Brief: Leave the images out. Give every line below again, precisely.

Exercise input:
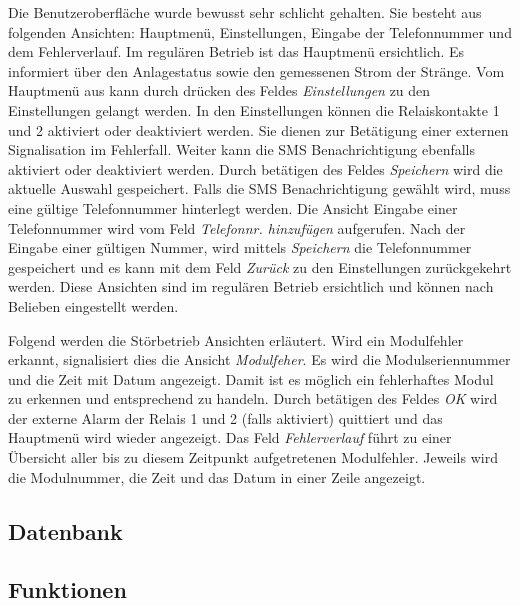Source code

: Die Benutzeroberfl\"ache wurde bewusst sehr schlicht gehalten. Sie besteht aus
folgenden  Ansichten: Hauptmen\"u,  Einstellungen, Eingabe  der  Telefonnummer
und   dem   Fehlerverlauf. Im   regul\"aren  Betrieb   ist   das   Hauptmen\"u
ersichtlich. Es  informiert  \"uber  den  Anlagestatus  sowie  den  gemessenen
Strom  der Str\"ange. Vom  Hauptmen\"u  aus kann  durch  dr\"ucken des  Feldes
\emph{Einstellungen} zu den Einstellungen gelangt werden. In den Einstellungen
k\"onnen die  Relaiskontakte 1  und 2  aktiviert oder  deaktiviert werden. Sie
dienen  zur Bet\"atigung  einer externen  Signalisation im  Fehlerfall. Weiter
kann   die  SMS   Benachrichtigung   ebenfalls   aktiviert  oder   deaktiviert
werden. Durch  bet\"atigen  des  Feldes  \emph{Speichern}  wird  die  aktuelle
Auswahl  gespeichert. Falls  die  SMS Benachrichtigung  gew\"ahlt  wird,  muss
eine  g\"ultige Telefonnummer  hinterlegt werden.   Die Ansicht  Eingabe einer
Telefonnummer  wird vom  Feld \emph{Telefonnr.  hinzuf\"ugen} aufgerufen. Nach
der  Eingabe  einer  g\"ultigen  Nummer,  wird  mittels  \emph{Speichern}  die
Telefonnummer  gespeichert und  es kann  mit dem  Feld \emph{Zur\"uck}  zu den
Einstellungen  zur\"uckgekehrt  werden. Diese  Ansichten sind  im  regul\"aren
Betrieb ersichtlich und k\"onnen nach Belieben eingestellt werden.

Folgend werden  die St\"orbetrieb Ansichten erl\"autert. Wird  ein Modulfehler
erkannt,  signalisiert   dies  die  Ansicht  \emph{Modulfeher}. Es   wird  die
Modulseriennummer und die Zeit mit Datum angezeigt. Damit ist es m\"oglich ein
fehlerhaftes Modul zu erkennen  und entsprechend zu handeln. Durch bet\"atigen
des  Feldes  \emph{OK} wird  der  externe  Alarm der  Relais  1  und 2  (falls
aktiviert)  quittiert  und das  Hauptmen\"u  wird  wieder angezeigt. Das  Feld
\emph{Fehlerverlauf}  f\"uhrt  zu  einer   \"Ubersicht  aller  bis  zu  diesem
Zeitpunkt aufgetretenen  Modulfehler. Jeweils wird  die Modulnummer,  die Zeit
und das Datum in einer Zeile angezeigt.


\subsection{Datenbank}
\label{subsec:software:master:database}

\subsection{Funktionen}
\label{subsec:software:master:functions}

Answer space:
Source code

: Die Benutzeroberfl\"ache wurde bewusst sehr schlicht gehalten. Sie besteht aus
folgenden  Ansichten: Hauptmen\"u,  Einstellungen, Eingabe  der  Telefonnummer
und   dem   Fehlerverlauf. Im   regul\"aren  Betrieb   ist   das   Hauptmen\"u
ersichtlich. Es  informiert  \"uber  den  Anlagestatus  sowie  den  gemessenen
Strom  der Str\"ange. Vom  Hauptmen\"u  aus kann  durch  dr\"ucken des  Feldes
\emph{Einstellungen} zu den Einstellungen gelangt werden. In den Einstellungen
k\"onnen die  Relaiskontakte 1  und 2  aktiviert oder  deaktiviert werden. Sie
dienen  zur Bet\"atigung  einer externen  Signalisation im  Fehlerfall. Weiter
kann   die  SMS   Benachrichtigung   ebenfalls   aktiviert  oder   deaktiviert
werden. Durch  bet\"atigen  des  Feldes  \emph{Speichern}  wird  die  aktuelle
Auswahl  gespeichert. Falls  die  SMS Benachrichtigung  gew\"ahlt  wird,  muss
eine  g\"ultige Telefonnummer  hinterlegt werden.   Die Ansicht  Eingabe einer
Telefonnummer  wird vom  Feld \emph{Telefonnr.  hinzuf\"ugen} aufgerufen. Nach
der  Eingabe  einer  g\"ultigen  Nummer,  wird  mittels  \emph{Speichern}  die
Telefonnummer  gespeichert und  es kann  mit dem  Feld \emph{Zur\"uck}  zu den
Einstellungen  zur\"uckgekehrt  werden. Diese  Ansichten sind  im  regul\"aren
Betrieb ersichtlich und k\"onnen nach Belieben eingestellt werden.

Folgend werden  die St\"orbetrieb Ansichten erl\"autert. Wird  ein Modulfehler
erkannt,  signalisiert   dies  die  Ansicht  \emph{Modulfeher}. Es   wird  die
Modulseriennummer und die Zeit mit Datum angezeigt. Damit ist es m\"oglich ein
fehlerhaftes Modul zu erkennen  und entsprechend zu handeln. Durch bet\"atigen
des  Feldes  \emph{OK} wird  der  externe  Alarm der  Relais  1  und 2  (falls
aktiviert)  quittiert  und das  Hauptmen\"u  wird  wieder angezeigt. Das  Feld
\emph{Fehlerverlauf}  f\"uhrt  zu  einer   \"Ubersicht  aller  bis  zu  diesem
Zeitpunkt aufgetretenen  Modulfehler. Jeweils wird  die Modulnummer,  die Zeit
und das Datum in einer Zeile angezeigt.


\subsection{Datenbank}
\label{subsec:software:master:database}

\subsection{Funktionen}
\label{subsec:software:master:functions}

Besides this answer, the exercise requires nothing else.